Provided material Block Start

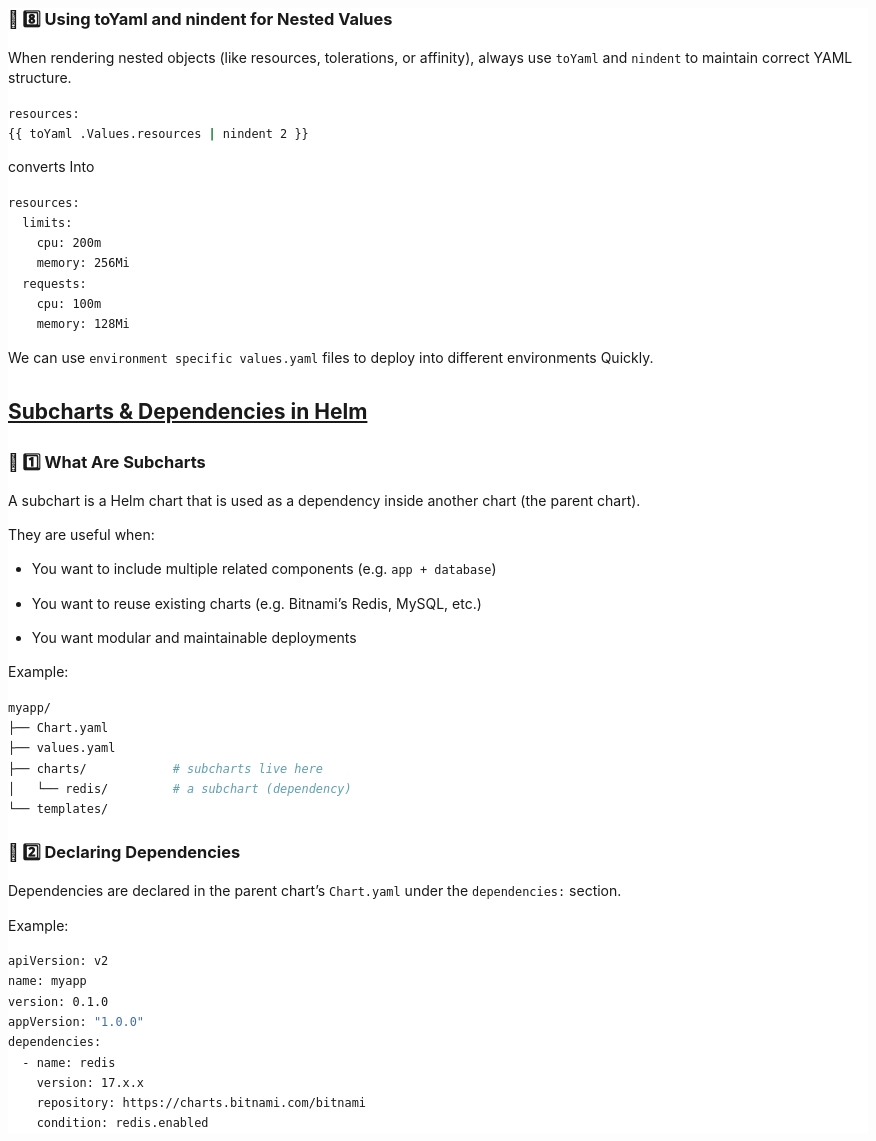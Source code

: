 ### 🧩 8️⃣ Using toYaml and nindent for Nested Values

When rendering nested objects (like resources, tolerations, or affinity),
always use `toYaml` and `nindent` to maintain correct YAML structure.

```bash
resources:
{{ toYaml .Values.resources | nindent 2 }}
```

converts Into
```bash
resources:
  limits:
    cpu: 200m
    memory: 256Mi
  requests:
    cpu: 100m
    memory: 128Mi
```

We can use `environment specific values.yaml` files to deploy into different environments Quickly.

## [Subcharts & Dependencies in Helm](https://helm.sh/docs/chart_template_guide/subcharts_and_globals/)
### 🧩 1️⃣ What Are Subcharts
A subchart is a Helm chart that is used as a dependency inside another chart (the parent chart).

They are useful when:

* You want to include multiple related components (e.g. `app + database`)

* You want to reuse existing charts (e.g. Bitnami’s Redis, MySQL, etc.)

* You want modular and maintainable deployments

Example:

```bash
myapp/
├── Chart.yaml
├── values.yaml
├── charts/            # subcharts live here
│   └── redis/         # a subchart (dependency)
└── templates/
```

### 🧠 2️⃣ Declaring Dependencies
Dependencies are declared in the parent chart’s `Chart.yaml` under the `dependencies:` section.

Example:
```bash
apiVersion: v2
name: myapp
version: 0.1.0
appVersion: "1.0.0"
dependencies:
  - name: redis
    version: 17.x.x
    repository: https://charts.bitnami.com/bitnami
    condition: redis.enabled
```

Provided material Block End

* [Work required]:
Retype the listing above exactly, please. Pictures do not belong in the copy.

* [Exercise response]:
Source code

: ### 🧩 8️⃣ Using toYaml and nindent for Nested Values

When rendering nested objects (like resources, tolerations, or affinity),
always use `toYaml` and `nindent` to maintain correct YAML structure.

```bash
resources:
{{ toYaml .Values.resources | nindent 2 }}
```

converts Into
```bash
resources:
  limits:
    cpu: 200m
    memory: 256Mi
  requests:
    cpu: 100m
    memory: 128Mi
```

We can use `environment specific values.yaml` files to deploy into different environments Quickly.

## [Subcharts & Dependencies in Helm](https://helm.sh/docs/chart_template_guide/subcharts_and_globals/)
### 🧩 1️⃣ What Are Subcharts
A subchart is a Helm chart that is used as a dependency inside another chart (the parent chart).

They are useful when:

* You want to include multiple related components (e.g. `app + database`)

* You want to reuse existing charts (e.g. Bitnami’s Redis, MySQL, etc.)

* You want modular and maintainable deployments

Example:

```bash
myapp/
├── Chart.yaml
├── values.yaml
├── charts/            # subcharts live here
│   └── redis/         # a subchart (dependency)
└── templates/
```

### 🧠 2️⃣ Declaring Dependencies
Dependencies are declared in the parent chart’s `Chart.yaml` under the `dependencies:` section.

Example:
```bash
apiVersion: v2
name: myapp
version: 0.1.0
appVersion: "1.0.0"
dependencies:
  - name: redis
    version: 17.x.x
    repository: https://charts.bitnami.com/bitnami
    condition: redis.enabled
```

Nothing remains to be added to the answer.